● Goal of the exercise
Your answer should be an exact copy of all the entries, free of pictures.

──────── Data section

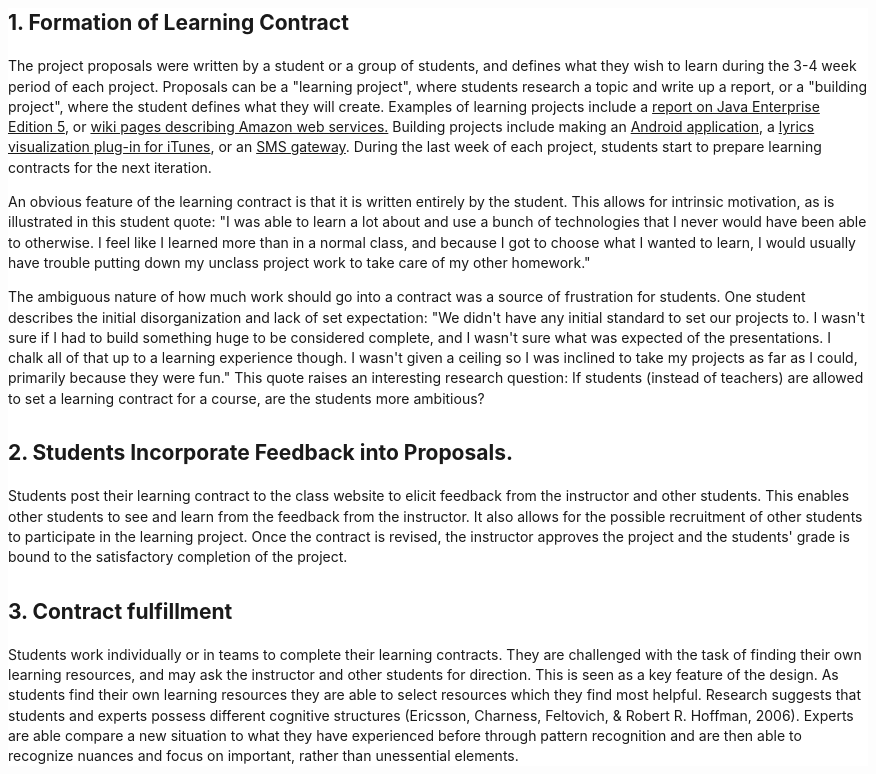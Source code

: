   


## 1\. Formation of Learning Contract  

  

The project proposals were written by a student or a group of students, and defines what they wish to learn during the 3-4 week period of each project. Proposals can be a "learning project", where students research a topic and write up a report, or a "building project", where the student defines what they will create. Examples of learning projects include a [report on Java Enterprise Edition 5][5], or [wiki pages describing Amazon web services.][6] Building projects include making an [Android application][7], a [lyrics visualization plug-in for iTunes][8], or an [SMS gateway][9]. During the last week of each project, students start to prepare learning contracts for the next iteration.  

  

An obvious feature of the learning contract is that it is written entirely by the student. This allows for intrinsic motivation, as is illustrated in this student quote: "I was able to learn a lot about and use a bunch of technologies that I never would have been able to otherwise. I feel like I learned more than in a normal class, and because I got to choose what I wanted to learn, I would usually have trouble putting down my unclass project work to take care of my other homework."  

  

The ambiguous nature of how much work should go into a contract was a source of frustration for students. One student describes the initial disorganization and lack of set expectation: "We didn't have any initial standard to set our projects to. I wasn't sure if I had to build something huge to be considered complete, and I wasn't sure what was expected of the presentations. I chalk all of that up to a learning experience though. I wasn't given a ceiling so I was inclined to take my projects as far as I could, primarily because they were fun." This quote raises an interesting research question: If students (instead of teachers) are allowed to set a learning contract for a course, are the students more ambitious?  

  


## 2\. Students Incorporate Feedback into Proposals.  

  

Students post their learning contract to the class website to elicit feedback from the instructor and other students. This enables other students to see and learn from the feedback from the instructor. It also allows for the possible recruitment of other students to participate in the learning project. Once the contract is revised, the instructor approves the project and the students' grade is bound to the satisfactory completion of the project.  

  


## 3\. Contract fulfillment  

  

Students work individually or in teams to complete their learning contracts. They are challenged with the task of finding their own learning resources, and may ask the instructor and other students for direction. This is seen as a key feature of the design. As students find their own learning resources they are able to select resources which they find most helpful. Research suggests that students and experts possess different cognitive structures (Ericsson, Charness, Feltovich, & Robert R. Hoffman, 2006). Experts are able compare a new situation to what they have experienced before through pattern recognition and are then able to recognize nuances and focus on important, rather than unessential elements.  


[0]: /organizing-university-learning-moving-beyond-classroom
[1]: http://warp.byu.edu/site/
[2]: http://marriottschool.byu.edu/bsisys/
[3]: http://byu.edu
[4]: https://island.byu.edu/unclass/content/winter-2009-projects
[5]: https://island.byu.edu/unclass/wiki/jee5-learning-write
[6]: https://island.byu.edu/cloud-computing/wiki/amazon-web-services-overview
[7]: https://island.byu.edu/unclass/content/android-web-service-app-my-weather-running-and-full-source-code
[8]: https://island.byu.edu/unclass/wiki/visual-lyrics-phase-2
[9]: https://island.byu.edu/unclass/wiki/text-messaging-sms-gateway-interactivity
[10]: https://island.byu.edu/unclass/wiki/unclasssyllabus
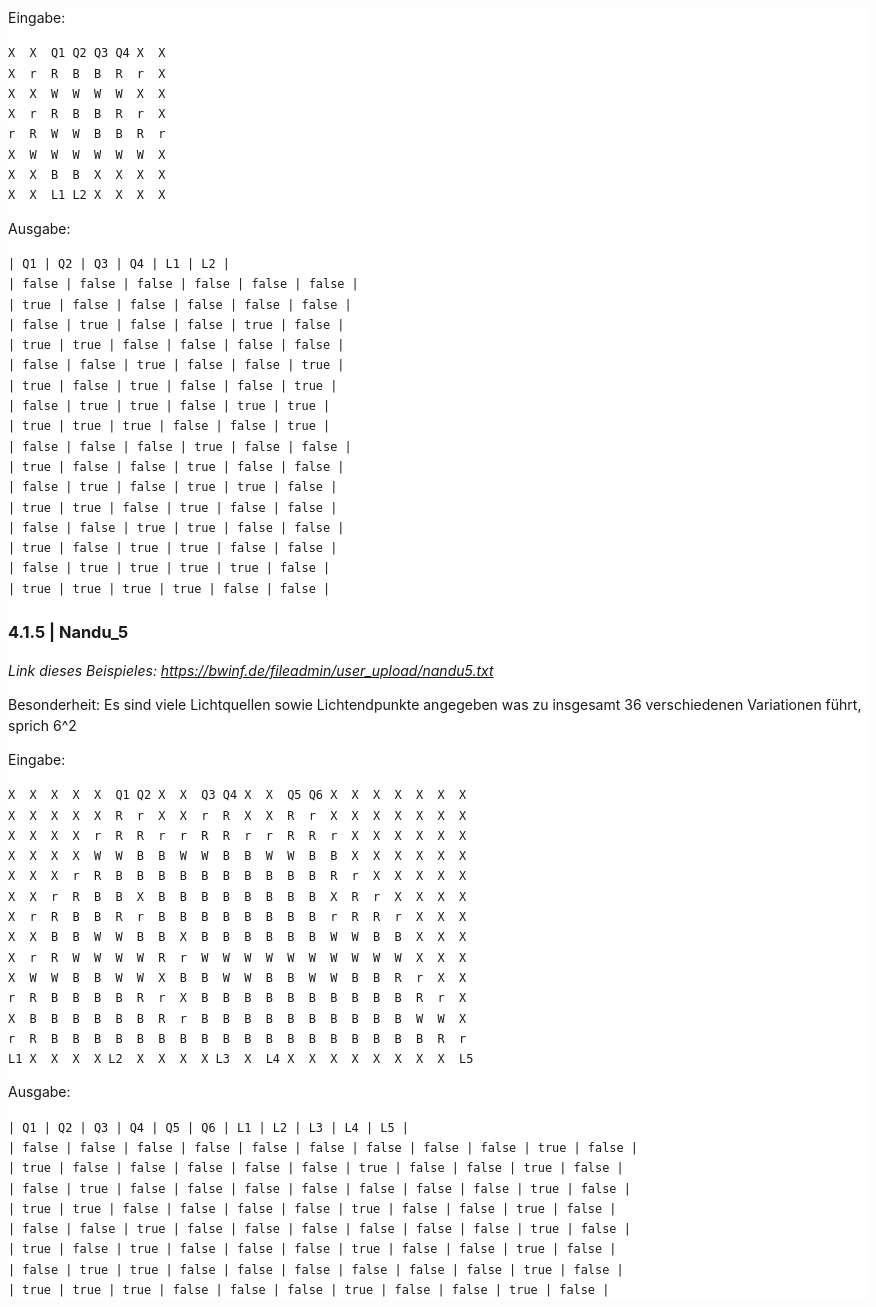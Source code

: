 Eingabe:
```
X  X  Q1 Q2 Q3 Q4 X  X
X  r  R  B  B  R  r  X
X  X  W  W  W  W  X  X
X  r  R  B  B  R  r  X
r  R  W  W  B  B  R  r
X  W  W  W  W  W  W  X
X  X  B  B  X  X  X  X
X  X  L1 L2 X  X  X  X
```
Ausgabe:
```
| Q1 | Q2 | Q3 | Q4 | L1 | L2 |
| false | false | false | false | false | false |
| true | false | false | false | false | false |
| false | true | false | false | true | false |
| true | true | false | false | false | false |
| false | false | true | false | false | true |
| true | false | true | false | false | true |
| false | true | true | false | true | true |
| true | true | true | false | false | true |
| false | false | false | true | false | false |
| true | false | false | true | false | false |
| false | true | false | true | true | false |
| true | true | false | true | false | false |
| false | false | true | true | false | false |
| true | false | true | true | false | false |
| false | true | true | true | true | false |
| true | true | true | true | false | false |
```
### 4.1.5 | Nandu_5
*Link dieses Beispieles: https://bwinf.de/fileadmin/user_upload/nandu5.txt*

Besonderheit: Es sind viele Lichtquellen sowie Lichtendpunkte angegeben was zu insgesamt 36 verschiedenen Variationen führt, sprich 6^2

Eingabe:
```
X  X  X  X  X  Q1 Q2 X  X  Q3 Q4 X  X  Q5 Q6 X  X  X  X  X  X  X
X  X  X  X  X  R  r  X  X  r  R  X  X  R  r  X  X  X  X  X  X  X
X  X  X  X  r  R  R  r  r  R  R  r  r  R  R  r  X  X  X  X  X  X
X  X  X  X  W  W  B  B  W  W  B  B  W  W  B  B  X  X  X  X  X  X
X  X  X  r  R  B  B  B  B  B  B  B  B  B  B  R  r  X  X  X  X  X
X  X  r  R  B  B  X  B  B  B  B  B  B  B  B  X  R  r  X  X  X  X
X  r  R  B  B  R  r  B  B  B  B  B  B  B  B  r  R  R  r  X  X  X
X  X  B  B  W  W  B  B  X  B  B  B  B  B  B  W  W  B  B  X  X  X
X  r  R  W  W  W  W  R  r  W  W  W  W  W  W  W  W  W  W  X  X  X
X  W  W  B  B  W  W  X  B  B  W  W  B  B  W  W  B  B  R  r  X  X
r  R  B  B  B  B  R  r  X  B  B  B  B  B  B  B  B  B  B  R  r  X
X  B  B  B  B  B  B  R  r  B  B  B  B  B  B  B  B  B  B  W  W  X
r  R  B  B  B  B  B  B  B  B  B  B  B  B  B  B  B  B  B  B  R  r
L1 X  X  X  X L2  X  X  X  X L3  X  L4 X  X  X  X  X  X  X  X  L5
```
Ausgabe:
```
| Q1 | Q2 | Q3 | Q4 | Q5 | Q6 | L1 | L2 | L3 | L4 | L5 |
| false | false | false | false | false | false | false | false | false | true | false |
| true | false | false | false | false | false | true | false | false | true | false |
| false | true | false | false | false | false | false | false | false | true | false |
| true | true | false | false | false | false | true | false | false | true | false |
| false | false | true | false | false | false | false | false | false | true | false |
| true | false | true | false | false | false | true | false | false | true | false |
| false | true | true | false | false | false | false | false | false | true | false |
| true | true | true | false | false | false | true | false | false | true | false |
```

────────────────

● Finished task
Source code

:   


## 1\. Formation of Learning Contract  

  

The project proposals were written by a student or a group of students, and defines what they wish to learn during the 3-4 week period of each project. Proposals can be a "learning project", where students research a topic and write up a report, or a "building project", where the student defines what they will create. Examples of learning projects include a [report on Java Enterprise Edition 5][5], or [wiki pages describing Amazon web services.][6] Building projects include making an [Android application][7], a [lyrics visualization plug-in for iTunes][8], or an [SMS gateway][9]. During the last week of each project, students start to prepare learning contracts for the next iteration.  

  

An obvious feature of the learning contract is that it is written entirely by the student. This allows for intrinsic motivation, as is illustrated in this student quote: "I was able to learn a lot about and use a bunch of technologies that I never would have been able to otherwise. I feel like I learned more than in a normal class, and because I got to choose what I wanted to learn, I would usually have trouble putting down my unclass project work to take care of my other homework."  

  

The ambiguous nature of how much work should go into a contract was a source of frustration for students. One student describes the initial disorganization and lack of set expectation: "We didn't have any initial standard to set our projects to. I wasn't sure if I had to build something huge to be considered complete, and I wasn't sure what was expected of the presentations. I chalk all of that up to a learning experience though. I wasn't given a ceiling so I was inclined to take my projects as far as I could, primarily because they were fun." This quote raises an interesting research question: If students (instead of teachers) are allowed to set a learning contract for a course, are the students more ambitious?  

  


## 2\. Students Incorporate Feedback into Proposals.  

  

Students post their learning contract to the class website to elicit feedback from the instructor and other students. This enables other students to see and learn from the feedback from the instructor. It also allows for the possible recruitment of other students to participate in the learning project. Once the contract is revised, the instructor approves the project and the students' grade is bound to the satisfactory completion of the project.  

  


## 3\. Contract fulfillment  

  

Students work individually or in teams to complete their learning contracts. They are challenged with the task of finding their own learning resources, and may ask the instructor and other students for direction. This is seen as a key feature of the design. As students find their own learning resources they are able to select resources which they find most helpful. Research suggests that students and experts possess different cognitive structures (Ericsson, Charness, Feltovich, & Robert R. Hoffman, 2006). Experts are able compare a new situation to what they have experienced before through pattern recognition and are then able to recognize nuances and focus on important, rather than unessential elements.  


[0]: /organizing-university-learning-moving-beyond-classroom
[1]: http://warp.byu.edu/site/
[2]: http://marriottschool.byu.edu/bsisys/
[3]: http://byu.edu
[4]: https://island.byu.edu/unclass/content/winter-2009-projects
[5]: https://island.byu.edu/unclass/wiki/jee5-learning-write
[6]: https://island.byu.edu/cloud-computing/wiki/amazon-web-services-overview
[7]: https://island.byu.edu/unclass/content/android-web-service-app-my-weather-running-and-full-source-code
[8]: https://island.byu.edu/unclass/wiki/visual-lyrics-phase-2
[9]: https://island.byu.edu/unclass/wiki/text-messaging-sms-gateway-interactivity
[10]: https://island.byu.edu/unclass/wiki/unclasssyllabus
Source code

: Eingabe:
```
X  X  Q1 Q2 Q3 Q4 X  X
X  r  R  B  B  R  r  X
X  X  W  W  W  W  X  X
X  r  R  B  B  R  r  X
r  R  W  W  B  B  R  r
X  W  W  W  W  W  W  X
X  X  B  B  X  X  X  X
X  X  L1 L2 X  X  X  X
```
Ausgabe:
```
| Q1 | Q2 | Q3 | Q4 | L1 | L2 |
| false | false | false | false | false | false |
| true | false | false | false | false | false |
| false | true | false | false | true | false |
| true | true | false | false | false | false |
| false | false | true | false | false | true |
| true | false | true | false | false | true |
| false | true | true | false | true | true |
| true | true | true | false | false | true |
| false | false | false | true | false | false |
| true | false | false | true | false | false |
| false | true | false | true | true | false |
| true | true | false | true | false | false |
| false | false | true | true | false | false |
| true | false | true | true | false | false |
| false | true | true | true | true | false |
| true | true | true | true | false | false |
```
### 4.1.5 | Nandu_5
*Link dieses Beispieles: https://bwinf.de/fileadmin/user_upload/nandu5.txt*

Besonderheit: Es sind viele Lichtquellen sowie Lichtendpunkte angegeben was zu insgesamt 36 verschiedenen Variationen führt, sprich 6^2

Eingabe:
```
X  X  X  X  X  Q1 Q2 X  X  Q3 Q4 X  X  Q5 Q6 X  X  X  X  X  X  X
X  X  X  X  X  R  r  X  X  r  R  X  X  R  r  X  X  X  X  X  X  X
X  X  X  X  r  R  R  r  r  R  R  r  r  R  R  r  X  X  X  X  X  X
X  X  X  X  W  W  B  B  W  W  B  B  W  W  B  B  X  X  X  X  X  X
X  X  X  r  R  B  B  B  B  B  B  B  B  B  B  R  r  X  X  X  X  X
X  X  r  R  B  B  X  B  B  B  B  B  B  B  B  X  R  r  X  X  X  X
X  r  R  B  B  R  r  B  B  B  B  B  B  B  B  r  R  R  r  X  X  X
X  X  B  B  W  W  B  B  X  B  B  B  B  B  B  W  W  B  B  X  X  X
X  r  R  W  W  W  W  R  r  W  W  W  W  W  W  W  W  W  W  X  X  X
X  W  W  B  B  W  W  X  B  B  W  W  B  B  W  W  B  B  R  r  X  X
r  R  B  B  B  B  R  r  X  B  B  B  B  B  B  B  B  B  B  R  r  X
X  B  B  B  B  B  B  R  r  B  B  B  B  B  B  B  B  B  B  W  W  X
r  R  B  B  B  B  B  B  B  B  B  B  B  B  B  B  B  B  B  B  R  r
L1 X  X  X  X L2  X  X  X  X L3  X  L4 X  X  X  X  X  X  X  X  L5
```
Ausgabe:
```
| Q1 | Q2 | Q3 | Q4 | Q5 | Q6 | L1 | L2 | L3 | L4 | L5 |
| false | false | false | false | false | false | false | false | false | true | false |
| true | false | false | false | false | false | true | false | false | true | false |
| false | true | false | false | false | false | false | false | false | true | false |
| true | true | false | false | false | false | true | false | false | true | false |
| false | false | true | false | false | false | false | false | false | true | false |
| true | false | true | false | false | false | true | false | false | true | false |
| false | true | true | false | false | false | false | false | false | true | false |
| true | true | true | false | false | false | true | false | false | true | false |
```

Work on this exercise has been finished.